Queer crip artist Dan Daw is returning to Sadler’s Wells at the end of this month with a new show exploring kink, shame and pride. Blurring the divide between theatre and dance, The Dan Daw Show comes with a list of content warnings (including humiliation and “sexy disabled people”), which indicates that this is an excitingly progressive piece.
Initially scheduled for summer 2020, Straight White Menis finally receiving a four-week run at Southwark Playhouse this November-December. Scripted by Korean American playwright Young Jean Lee, this is an amusing exploration of identity, privilege and the traditional father/son dynamic. Most excitingly, the events are shaped by certain Persons in Charge, played by Kamari Romeo and the sensational Kim Tatum (aka Mzz Kimberley).
Harpies are back! This iconic strip club, which celebrates queer and trans+ bodies, has moved home to the White Swan in Limehouse and relaunched itself in style last Saturday. Keep an eye on Resident Advisor for upcoming dates. You can also catch this crew at Dalston Superstore every Wednesday for TransVisions, hosted by the iconic Lucia Blayke.
Fresh from its feature in BFI Flare’s 2021 programme, the documentary Colors of Tobiis being screened at the Barbican next month, followed by a Q&A with Tobi and the director. This film explores the evolving relationship between a mother and their non-binary child against the backdrop of Hungary’s growing transphobia.
Support your local queens
With a new season of Rupaul’s Drag Race UK starting this week, we all know this autumn will be dominated by the drama that unfolds on our screens every Thursday night. Looking for the perfect screening party?

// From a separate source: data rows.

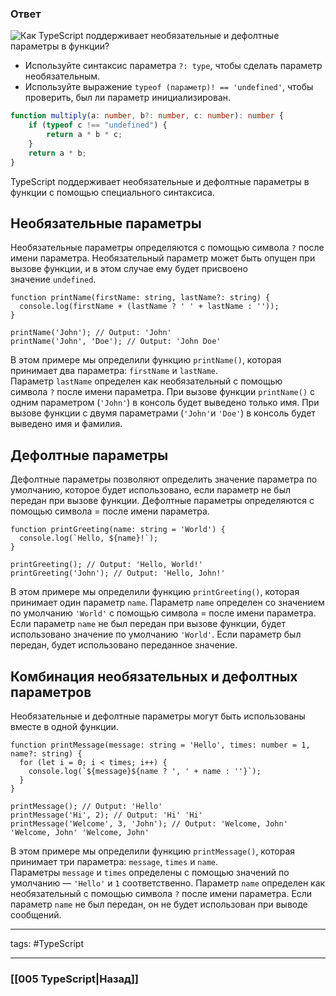 ### Ответ

![Как TypeScript поддерживает необязательные и дефолтные параметры в функции?](https://youtu.be/VYQl2GhbCUs?t=102)

- Используйте синтаксис параметра `?: type`, чтобы сделать параметр необязательным.
- Используйте выражение `typeof (параметр)! == 'undefined'`, чтобы проверить, был ли параметр инициализирован.

```typescript
function multiply(a: number, b?: number, c: number): number {
	if (typeof c !== "undefined") {
		return a * b * c;
	}
	return a * b;
}
```

TypeScript поддерживает необязательные и дефолтные параметры в функции с помощью специального синтаксиса.

## Необязательные параметры

Необязательные параметры определяются с помощью символа `?` после имени параметра. Необязательный параметр может быть опущен при вызове функции, и в этом случае ему будет присвоено значение `undefined`.

```tsx
function printName(firstName: string, lastName?: string) {
  console.log(firstName + (lastName ? ' ' + lastName : ''));
}

printName('John'); // Output: 'John'
printName('John', 'Doe'); // Output: 'John Doe'
```

В этом примере мы определили функцию `printName()`, которая принимает два параметра: `firstName` и `lastName`. Параметр `lastName` определен как необязательный с помощью символа `?` после имени параметра. При вызове функции `printName()` с одним параметром (`'John'`) в консоль будет выведено только имя. При вызове функции с двумя параметрами (`'John'`и `'Doe'`) в консоль будет выведено имя и фамилия.

## Дефолтные параметры

Дефолтные параметры позволяют определить значение параметра по умолчанию, которое будет использовано, если параметр не был передан при вызове функции. Дефолтные параметры определяются с помощью символа = после имени параметра.

```tsx
function printGreeting(name: string = 'World') {
  console.log(`Hello, ${name}!`);
}

printGreeting(); // Output: 'Hello, World!'
printGreeting('John'); // Output: 'Hello, John!'
```

В этом примере мы определили функцию `printGreeting()`, которая принимает один параметр `name`. Параметр `name` определен со значением по умолчанию `'World'` с помощью символа = после имени параметра. Если параметр `name` не был передан при вызове функции, будет использовано значение по умолчанию `'World'`. Если параметр был передан, будет использовано переданное значение.

## Комбинация необязательных и дефолтных параметров

Необязательные и дефолтные параметры могут быть использованы вместе в одной функции.

```tsx
function printMessage(message: string = 'Hello', times: number = 1, name?: string) {
  for (let i = 0; i < times; i++) {
    console.log(`${message}${name ? ', ' + name : ''}`);
  }
}

printMessage(); // Output: 'Hello'
printMessage('Hi', 2); // Output: 'Hi' 'Hi'
printMessage('Welcome', 3, 'John'); // Output: 'Welcome, John' 'Welcome, John' 'Welcome, John'
```

В этом примере мы определили функцию `printMessage()`, которая принимает три параметра: `message`, `times` и `name`. Параметры `message` и `times` определены с помощью значений по умолчанию — `'Hello'` и `1` соответственно. Параметр `name` определен как необязательный с помощью символа `?` после имени параметра. Если параметр `name` не был передан, он не будет использован при выводе сообщений.

___

tags: #TypeScript 

_____

### [[005 TypeScript|Назад]]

It doesn’t get better than The Karaoke Hole’s weekly offering with Just May, Tete Bang and Mahatma Khandi at the helm (and a singing sesh at the end).
The ever-talented ShayShay has written and directed this festive seasons’ unmissable immersive dining experience. Mulan Rouge is taking over The Vaults from October until early 2022 with this colourful cabaret. Cleverly combining Disney’s Mulan and Baz Luhrmann’s Moulin Rouge, this show promises sensational drag shows, burlesque and comedy, accompanied by a four-course meal.